The world of AI is developing at a rapid pace, with many organisations in the research sector attempting to transition to the use of Automatic Speech Recognition, understandably to attempt to save cost. However, many are finding them to be a false economy.
ASR software has been demonstrated to produce, at best, 80% accuracy with a “vanilla” recording, with humans speaking very clearly and slowly so that speech can be accurately deciphered. In the real world of human conversations however, that is rarely the case and some researchers are turning back to human transcription services, realising that “cheap transcription” is not in fact, cost saving at all.
But just why is it that transcription is so difficult for AI software to get right? What is it about human transcribers that make their transcriptions still absolutely vital?

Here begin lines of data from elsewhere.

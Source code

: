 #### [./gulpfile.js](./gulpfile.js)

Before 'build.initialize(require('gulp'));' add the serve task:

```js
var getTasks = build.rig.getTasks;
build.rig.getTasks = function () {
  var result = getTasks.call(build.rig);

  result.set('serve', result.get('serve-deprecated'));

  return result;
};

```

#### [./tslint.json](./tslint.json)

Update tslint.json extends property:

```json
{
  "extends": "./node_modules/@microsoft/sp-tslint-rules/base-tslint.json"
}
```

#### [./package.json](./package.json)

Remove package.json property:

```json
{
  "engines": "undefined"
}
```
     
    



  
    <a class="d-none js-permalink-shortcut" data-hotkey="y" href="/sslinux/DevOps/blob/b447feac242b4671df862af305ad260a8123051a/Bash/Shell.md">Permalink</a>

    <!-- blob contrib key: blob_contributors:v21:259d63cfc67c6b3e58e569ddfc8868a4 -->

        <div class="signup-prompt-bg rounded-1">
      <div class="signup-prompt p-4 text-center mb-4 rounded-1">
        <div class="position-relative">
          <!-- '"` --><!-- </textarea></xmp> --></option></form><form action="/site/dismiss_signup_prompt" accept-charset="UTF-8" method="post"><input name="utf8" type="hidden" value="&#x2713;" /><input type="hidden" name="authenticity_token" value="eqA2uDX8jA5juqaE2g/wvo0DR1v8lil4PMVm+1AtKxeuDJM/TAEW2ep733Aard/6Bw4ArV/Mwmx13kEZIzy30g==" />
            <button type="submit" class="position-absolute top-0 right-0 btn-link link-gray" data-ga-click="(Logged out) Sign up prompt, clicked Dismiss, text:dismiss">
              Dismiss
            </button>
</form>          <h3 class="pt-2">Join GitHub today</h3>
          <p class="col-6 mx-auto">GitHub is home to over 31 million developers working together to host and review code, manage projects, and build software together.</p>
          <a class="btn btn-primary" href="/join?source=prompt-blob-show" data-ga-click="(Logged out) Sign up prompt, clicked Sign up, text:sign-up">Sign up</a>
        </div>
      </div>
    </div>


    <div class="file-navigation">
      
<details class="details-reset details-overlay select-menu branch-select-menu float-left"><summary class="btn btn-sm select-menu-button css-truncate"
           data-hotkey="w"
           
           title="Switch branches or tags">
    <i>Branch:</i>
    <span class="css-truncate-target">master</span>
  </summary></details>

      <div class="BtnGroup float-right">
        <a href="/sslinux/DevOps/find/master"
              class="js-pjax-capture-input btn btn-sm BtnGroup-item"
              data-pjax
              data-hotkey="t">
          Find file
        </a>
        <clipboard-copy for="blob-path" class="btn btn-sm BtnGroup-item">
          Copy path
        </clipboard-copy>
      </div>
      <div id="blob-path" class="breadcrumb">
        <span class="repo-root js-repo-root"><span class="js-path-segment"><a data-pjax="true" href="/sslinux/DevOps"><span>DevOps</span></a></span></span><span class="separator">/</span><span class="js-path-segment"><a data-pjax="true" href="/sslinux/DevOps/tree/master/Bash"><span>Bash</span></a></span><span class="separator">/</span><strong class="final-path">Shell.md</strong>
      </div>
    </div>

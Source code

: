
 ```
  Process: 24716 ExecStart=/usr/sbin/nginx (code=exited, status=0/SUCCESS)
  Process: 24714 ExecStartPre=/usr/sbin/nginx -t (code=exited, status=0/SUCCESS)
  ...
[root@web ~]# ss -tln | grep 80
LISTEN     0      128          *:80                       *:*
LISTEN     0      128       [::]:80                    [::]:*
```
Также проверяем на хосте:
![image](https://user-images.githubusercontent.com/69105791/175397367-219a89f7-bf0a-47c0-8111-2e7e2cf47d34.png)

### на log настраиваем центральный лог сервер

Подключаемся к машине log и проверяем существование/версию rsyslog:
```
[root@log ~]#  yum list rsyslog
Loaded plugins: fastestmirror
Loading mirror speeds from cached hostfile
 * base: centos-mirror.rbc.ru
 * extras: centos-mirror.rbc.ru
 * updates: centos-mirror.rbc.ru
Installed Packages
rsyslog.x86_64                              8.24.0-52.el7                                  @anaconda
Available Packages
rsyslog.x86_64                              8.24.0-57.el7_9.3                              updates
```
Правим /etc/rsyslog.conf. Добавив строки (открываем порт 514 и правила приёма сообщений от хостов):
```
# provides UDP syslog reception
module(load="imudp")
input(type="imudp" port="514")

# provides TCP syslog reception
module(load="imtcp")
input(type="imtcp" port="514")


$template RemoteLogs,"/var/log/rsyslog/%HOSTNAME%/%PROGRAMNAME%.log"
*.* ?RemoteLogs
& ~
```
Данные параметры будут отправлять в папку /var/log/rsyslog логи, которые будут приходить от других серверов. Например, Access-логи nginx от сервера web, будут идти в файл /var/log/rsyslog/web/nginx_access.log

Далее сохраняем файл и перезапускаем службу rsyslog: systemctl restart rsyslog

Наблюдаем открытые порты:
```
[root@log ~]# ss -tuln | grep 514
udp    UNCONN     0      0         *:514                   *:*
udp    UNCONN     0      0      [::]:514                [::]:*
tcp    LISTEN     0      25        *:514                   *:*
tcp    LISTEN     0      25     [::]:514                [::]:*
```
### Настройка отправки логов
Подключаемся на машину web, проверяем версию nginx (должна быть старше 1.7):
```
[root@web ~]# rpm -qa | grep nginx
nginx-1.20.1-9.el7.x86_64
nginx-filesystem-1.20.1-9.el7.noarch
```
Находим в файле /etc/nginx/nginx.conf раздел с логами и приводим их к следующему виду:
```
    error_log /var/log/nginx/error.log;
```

In three little words, it’s The Human Ear. This amazing piece of kit that we’re all armed with, brings so much to bear when transcribing audio recordings.
- Distinguishing between accents and dialects.
Even if a transcriber is unfamiliar with a particular accent or dialect within an audio clip, they can use their natural ability to understand human language and make sense of it. As long as we understand the base language used, humans can make connections to comprehend unfamiliar sounds within words and sentences. Human transcribers can use this skill to put together a clear and accurate transcription that conveys meaning.
An AI automated software will listen to the recording and try to match the sounds to the closing sounding word in their chosen language – which may not be correct!
- Audio quality and background noise.
The quality of the audio and the amount of background noise can create a problem for both human and AI transcribers.
Human transcriptionists can find the words and conversations amidst the background noise. They can rewind, playback, and go over the recording, section by section to uncover parts that they find particularly difficult to make out – but they can do it!
- Technical and industry-specific terms.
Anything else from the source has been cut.